When the doctor had gone, the members of the wedding party sat in silence around the table, which was soiled with cigar ash and wine stains. Bits of vegetables or meat, which had jumped out of the dishes like absurd acrobats, were scattered all over it, wilting in little pools of gravy. Pips and pieces of peel were mixed up with this debris; a flower petal was transfixed by a huge fishbone, for a bunch of flowers was shedding its petals in the midst of this dilapidation. Upstairs, they could hear Suzy walking up and down in Ernestine’s room; old Taupe was there too, and Mme. Dominique. The rest of the wedding party were hanging around in the dining room, their eyes vacant, their stomachs full. The two children were pinching each other with violence, but in silence. Mme. Cloche, very pale, was scratching the tablecloth with the nail of her index-finger, her favorite gesture; but the others didn’t budge. Camélia came as far as the door to sniff, looked at the silent assembly, and then went back into the shadows. The two waiters lent by the Restaurant des Alliés had gone. Dominque coughed every so often. Suddenly, he noticed that Mme. Pic wasn’t there.

“Huh, where’s your missis then?” he said to Pic.

“Ursule? Huh, where is she then? She may be upstairs, I don’t know,” replied Meussieu Pic, who was falling asleep.

“I think she went out,” said Mme. Peter.

But they didn’t press the point.

Then, five minutes later, Peter stood up and exclaimed:

“It’s rotten, though, just sitting here and not doing anything. Not being able to do anything. Absolutely nothing.”

He sat down again, his eyes moist. Dominique coughed.

Saturnin, irritated by his sister’s habit, said to her:

“Stop scratching like that. You’re not a mouse.”

Mme. Cloche stopped; she was getting paler and paler, and seemed to be thinking hard. Her tuberous nose was throbbing, her eyes were passionately animated; with despair, rage, hope and anger.

Florette, who had been pinched a bit too brutally by Clovis, started sniveling.

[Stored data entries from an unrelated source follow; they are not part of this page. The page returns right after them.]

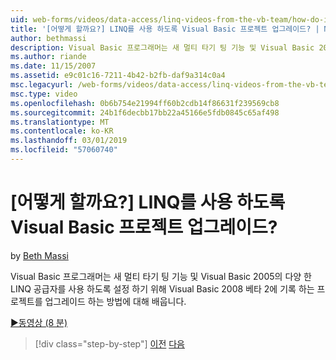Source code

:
 ```yaml
---
uid: web-forms/videos/data-access/linq-videos-from-the-vb-team/how-do-i-upgrade-visual-basic-projects-to-enable-linq
title: '[어떻게 할까요?] LINQ를 사용 하도록 Visual Basic 프로젝트 업그레이드? | Microsoft 문서'
author: bethmassi
description: Visual Basic 프로그래머는 새 멀티 타기 팅 기능 및 Visual Basic 2005의 Visual Basic 2008 Beta로 작성 된 프로젝트를 업그레이드 하는 방법에 대해 알아보기...
ms.author: riande
ms.date: 11/15/2007
ms.assetid: e9c01c16-7211-4b42-b2fb-daf9a314c0a4
msc.legacyurl: /web-forms/videos/data-access/linq-videos-from-the-vb-team/how-do-i-upgrade-visual-basic-projects-to-enable-linq
msc.type: video
ms.openlocfilehash: 0b6b754e21994ff60b2cdb14f86631f239569cb8
ms.sourcegitcommit: 24b1f6decbb17bb22a45166e5fdb0845c65af498
ms.translationtype: MT
ms.contentlocale: ko-KR
ms.lasthandoff: 03/01/2019
ms.locfileid: "57060740"
---
```

<a name="how-do-i-upgrade-visual-basic-projects-to-enable-linq"></a>[어떻게 할까요?] LINQ를 사용 하도록 Visual Basic 프로젝트 업그레이드?
====================
by [Beth Massi](https://github.com/bethmassi)

Visual Basic 프로그래머는 새 멀티 타기 팅 기능 및 Visual Basic 2005의 다양 한 LINQ 공급자를 사용 하도록 설정 하기 위해 Visual Basic 2008 베타 2에 기록 하는 프로젝트를 업그레이드 하는 방법에 대해 배웁니다.

[&#9654;동영상 (8 분)](https://channel9.msdn.com/Blogs/ASP-NET-Site-Videos/how-do-i-upgrade-visual-basic-projects-to-enable-linq)

> [!div class="step-by-step"]
> [이전](how-do-i-perform-group-and-aggregate-queries.md)
> [다음](how-do-i-get-started-with-linq-to-xml.md)
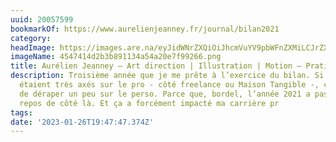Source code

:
 ```yaml
---
uuid: 20057599
bookmarkOf: https://www.aurelienjeanney.fr/journal/bilan2021
category:
headImage: https://images.are.na/eyJidWNrZXQiOiJhcmVuYV9pbWFnZXMiLCJrZXkiOiIyMDA1NzU5OS9vcmlnaW5hbF80NTQ3NDE0ZDJiM2I4OTExMzRhNTRhMjBlN2Y5OTI2Ni5wbmciLCJlZGl0cyI6eyJyZXNpemUiOnsid2lkdGgiOjEyMDAsImhlaWdodCI6MTIwMCwiZml0IjoiaW5zaWRlIiwid2l0aG91dEVubGFyZ2VtZW50Ijp0cnVlfSwid2VicCI6eyJxdWFsaXR5Ijo5MH0sImpwZWciOnsicXVhbGl0eSI6OTB9LCJyb3RhdGUiOm51bGx9fQ==?bc=0
imageName: 4547414d2b3b891134a54a20e7f99266.png
title: Aurélien Jeanney – Art direction | Illustration | Motion — Pratique de l’effondrement
description: Troisième année que je me prête à l’exercice du bilan. Si les deux premiers
  étaient très axés sur le pro - côté freelance ou Maison Tangible -, celui-ci risque
  de déraper un peu sur le perso. Parce que, bordel, l’année 2021 a pas été de tout
  repos de côté là. Et ça a forcément impacté ma carrière pr
tags:
date: '2023-01-26T19:47:47.374Z'
---
```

Meussieu Pic took her on his knees, mumbling poor little thing, pore lil thing, pawlthing, pawlthing, pawlthing.

“Ah, shurrup,” said Dominique, exasperated.

The dealer in dried and salted goods shurrup, and advanced once more toward sleep. A few moments later, Mme. Dominique came down, poured herself out a large glass of wine and gulped it down.

“She’s getting worse,” she said abruptly, and then went upstairs again.

Themistocles, who had discovered a stray bit of bread on the table, was modeling a little ball into the shape of a phallus.

A bell rang. It was the doctor coming back. He climbed the stairs with speed, like a dead leaf raised by the wind. Then, five minutes later, he came tumbling down to the door and disappeared, his shoulders hunched. Mme. Dominique came down again.

“Well, what did he say this time?” asked Dominique.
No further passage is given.